[Source data]
····················

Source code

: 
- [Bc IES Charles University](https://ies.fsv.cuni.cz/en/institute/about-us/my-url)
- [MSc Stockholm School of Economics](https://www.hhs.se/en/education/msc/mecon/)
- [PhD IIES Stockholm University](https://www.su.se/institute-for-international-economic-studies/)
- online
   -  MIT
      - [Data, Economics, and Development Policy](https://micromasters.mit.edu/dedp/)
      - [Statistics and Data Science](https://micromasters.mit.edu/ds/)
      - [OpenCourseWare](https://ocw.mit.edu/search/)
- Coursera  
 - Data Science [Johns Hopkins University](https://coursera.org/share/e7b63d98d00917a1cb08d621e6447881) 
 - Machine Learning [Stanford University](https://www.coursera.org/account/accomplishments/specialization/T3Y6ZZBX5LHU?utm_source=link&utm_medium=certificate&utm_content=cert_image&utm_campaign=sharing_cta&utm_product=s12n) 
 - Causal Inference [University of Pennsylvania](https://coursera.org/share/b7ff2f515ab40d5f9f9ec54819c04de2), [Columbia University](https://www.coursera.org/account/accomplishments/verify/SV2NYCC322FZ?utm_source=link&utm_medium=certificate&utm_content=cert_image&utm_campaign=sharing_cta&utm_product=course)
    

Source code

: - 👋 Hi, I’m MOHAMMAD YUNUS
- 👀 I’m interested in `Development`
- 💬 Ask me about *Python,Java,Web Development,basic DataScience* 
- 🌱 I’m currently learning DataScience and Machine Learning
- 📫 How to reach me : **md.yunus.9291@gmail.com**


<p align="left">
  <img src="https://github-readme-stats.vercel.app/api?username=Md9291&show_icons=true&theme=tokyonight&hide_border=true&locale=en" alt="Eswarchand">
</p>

····················

- _Work order_
The lines above that hold "Machine" are the result; show every one of them.

- _Response area_
 - Machine Learning [Stanford University](https://www.coursera.org/account/accomplishments/specialization/T3Y6ZZBX5LHU?utm_source=link&utm_medium=certificate&utm_content=cert_image&utm_campaign=sharing_cta&utm_product=s12n) 
- 🌱 I’m currently learning DataScience and Machine Learning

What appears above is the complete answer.